■ Requirement:
Stop at the line containing "1. Selecione o": repeat exactly every line of the entries below from the first up to it, plus that line, with pictures omitted.

╭─ Data listing

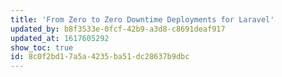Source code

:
 ```yaml
---
title: 'From Zero to Zero Downtime Deployments for Laravel'
updated_by: b8f3533e-0fcf-42b9-a3d8-c8691deaf917
updated_at: 1617605292
show_toc: true
id: 8c0f2bd1-7a5a-4235-ba51-dc28637b9dbc
---
```

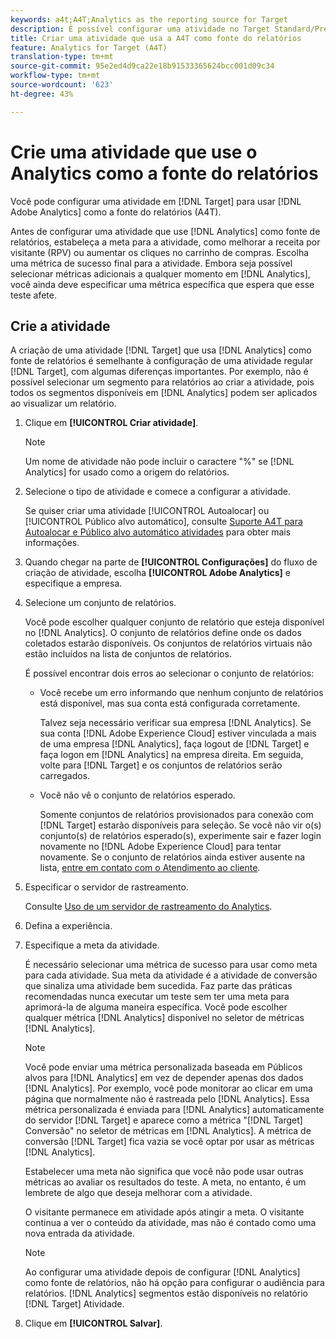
 ```yaml
---
keywords: a4t;A4T;Analytics as the reporting source for Target
description: É possível configurar uma atividade no Target Standard/Premium para usar o Adobe Analytics como fonte de relatórios (A4T).
title: Criar uma atividade que usa a A4T como fonte do relatórios
feature: Analytics for Target (A4T)
translation-type: tm+mt
source-git-commit: 95e2ed4d9ca22e18b91533365624bcc001d09c34
workflow-type: tm+mt
source-wordcount: '623'
ht-degree: 43%

---
```



# Crie uma atividade que use o Analytics como a fonte do relatórios

Você pode configurar uma atividade em [!DNL Target] para usar [!DNL Adobe Analytics] como a fonte do relatórios (A4T).

Antes de configurar uma atividade que use [!DNL Analytics] como fonte de relatórios, estabeleça a meta para a atividade, como melhorar a receita por visitante (RPV) ou aumentar os cliques no carrinho de compras. Escolha uma métrica de sucesso final para a atividade. Embora seja possível selecionar métricas adicionais a qualquer momento em [!DNL Analytics], você ainda deve especificar uma métrica específica que espera que esse teste afete.

## Crie a atividade

A criação de uma atividade [!DNL Target] que usa [!DNL Analytics] como fonte de relatórios é semelhante à configuração de uma atividade regular [!DNL Target], com algumas diferenças importantes. Por exemplo, não é possível selecionar um segmento para relatórios ao criar a atividade, pois todos os segmentos disponíveis em [!DNL Analytics] podem ser aplicados ao visualizar um relatório.

1. Clique em **[!UICONTROL Criar atividade]**.

   >[!NOTE]
   >
   >Um nome de atividade não pode incluir o caractere &quot;%&quot; se [!DNL Analytics] for usado como a origem do relatórios.

1. Selecione o tipo de atividade e comece a configurar a atividade.

   Se quiser criar uma atividade [!UICONTROL Autoalocar] ou [!UICONTROL Público alvo automático], consulte [Suporte A4T para Autoalocar e Público alvo automático atividades](/help/c-integrating-target-with-mac/a4t/a4t-at-aa.md) para obter mais informações.

1. Quando chegar na parte de **[!UICONTROL Configurações]** do fluxo de criação de atividade, escolha **[!UICONTROL Adobe Analytics]** e especifique a empresa.
1. Selecione um conjunto de relatórios.

   Você pode escolher qualquer conjunto de relatório que esteja disponível no [!DNL Analytics]. O conjunto de relatórios define onde os dados coletados estarão disponíveis. Os conjuntos de relatórios virtuais não estão incluídos na lista de conjuntos de relatórios.

   É possível encontrar dois erros ao selecionar o conjunto de relatórios:

   * Você recebe um erro informando que nenhum conjunto de relatórios está disponível, mas sua conta está configurada corretamente.

      Talvez seja necessário verificar sua empresa [!DNL Analytics]. Se sua conta [!DNL Adobe Experience Cloud] estiver vinculada a mais de uma empresa [!DNL Analytics], faça logout de [!DNL Target] e faça logon em [!DNL Analytics] na empresa direita. Em seguida, volte para [!DNL Target] e os conjuntos de relatórios serão carregados.

   * Você não vê o conjunto de relatórios esperado.

      Somente conjuntos de relatórios provisionados para conexão com [!DNL Target] estarão disponíveis para seleção. Se você não vir o(s) conjunto(s) de relatórios esperado(s), experimente sair e fazer login novamente no [!DNL Adobe Experience Cloud] para tentar novamente.
   Se o conjunto de relatórios ainda estiver ausente na lista,  [entre em contato com o Atendimento ao cliente](/help/cmp-resources-and-contact-information.md#reference_ACA3391A00EF467B87930A450050077C).

1. Especificar o servidor de rastreamento.

   Consulte [Uso de um servidor de rastreamento do Analytics](/help/c-integrating-target-with-mac/a4t/analytics-tracking-server.md#task_72077BA7E93C4A65A715A18F32228823).

1. Defina a experiência.
1. Especifique a meta da atividade.

   É necessário selecionar uma métrica de sucesso para usar como meta para cada atividade. Sua meta da atividade é a atividade de conversão que sinaliza uma atividade bem sucedida. Faz parte das práticas recomendadas nunca executar um teste sem ter uma meta para aprimorá-la de alguma maneira específica. Você pode escolher qualquer métrica [!DNL Analytics] disponível no seletor de métricas [!DNL Analytics].

   >[!NOTE]
   >
   >Você pode enviar uma métrica personalizada baseada em Públicos alvos para [!DNL Analytics] em vez de depender apenas dos dados [!DNL Analytics]. Por exemplo, você pode monitorar ao clicar em uma página que normalmente não é rastreada pelo [!DNL Analytics]. Essa métrica personalizada é enviada para [!DNL Analytics] automaticamente do servidor [!DNL Target] e aparece como a métrica &quot;[!DNL Target] Conversão&quot; no seletor de métricas em [!DNL Analytics]. A métrica de conversão [!DNL Target] fica vazia se você optar por usar as métricas [!DNL Analytics].

   Estabelecer uma meta não significa que você não pode usar outras métricas ao avaliar os resultados do teste. A meta, no entanto, é um lembrete de algo que deseja melhorar com a atividade.

   O visitante permanece em atividade após atingir a meta. O visitante continua a ver o conteúdo da atividade, mas não é contado como uma nova entrada da atividade.

   >[!NOTE]
   >
   >Ao configurar uma atividade depois de configurar [!DNL Analytics] como fonte de relatórios, não há opção para configurar o audiência para relatórios. [!DNL Analytics] segmentos estão disponíveis no relatório  [!DNL Target] Atividade.

1. Clique em **[!UICONTROL Salvar]**.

╰─

■ Reply:
Source code

:
 ```yaml
---
title: 'From Zero to Zero Downtime Deployments for Laravel'
updated_by: b8f3533e-0fcf-42b9-a3d8-c8691deaf917
updated_at: 1617605292
show_toc: true
id: 8c0f2bd1-7a5a-4235-ba51-dc28637b9dbc
---
```

 ```yaml
---
keywords: a4t;A4T;Analytics as the reporting source for Target
description: É possível configurar uma atividade no Target Standard/Premium para usar o Adobe Analytics como fonte de relatórios (A4T).
title: Criar uma atividade que usa a A4T como fonte do relatórios
feature: Analytics for Target (A4T)
translation-type: tm+mt
source-git-commit: 95e2ed4d9ca22e18b91533365624bcc001d09c34
workflow-type: tm+mt
source-wordcount: '623'
ht-degree: 43%

---
```



# Crie uma atividade que use o Analytics como a fonte do relatórios

Você pode configurar uma atividade em [!DNL Target] para usar [!DNL Adobe Analytics] como a fonte do relatórios (A4T).

Antes de configurar uma atividade que use [!DNL Analytics] como fonte de relatórios, estabeleça a meta para a atividade, como melhorar a receita por visitante (RPV) ou aumentar os cliques no carrinho de compras. Escolha uma métrica de sucesso final para a atividade. Embora seja possível selecionar métricas adicionais a qualquer momento em [!DNL Analytics], você ainda deve especificar uma métrica específica que espera que esse teste afete.

## Crie a atividade

A criação de uma atividade [!DNL Target] que usa [!DNL Analytics] como fonte de relatórios é semelhante à configuração de uma atividade regular [!DNL Target], com algumas diferenças importantes. Por exemplo, não é possível selecionar um segmento para relatórios ao criar a atividade, pois todos os segmentos disponíveis em [!DNL Analytics] podem ser aplicados ao visualizar um relatório.

1. Clique em **[!UICONTROL Criar atividade]**.

   >[!NOTE]
   >
   >Um nome de atividade não pode incluir o caractere &quot;%&quot; se [!DNL Analytics] for usado como a origem do relatórios.

1. Selecione o tipo de atividade e comece a configurar a atividade.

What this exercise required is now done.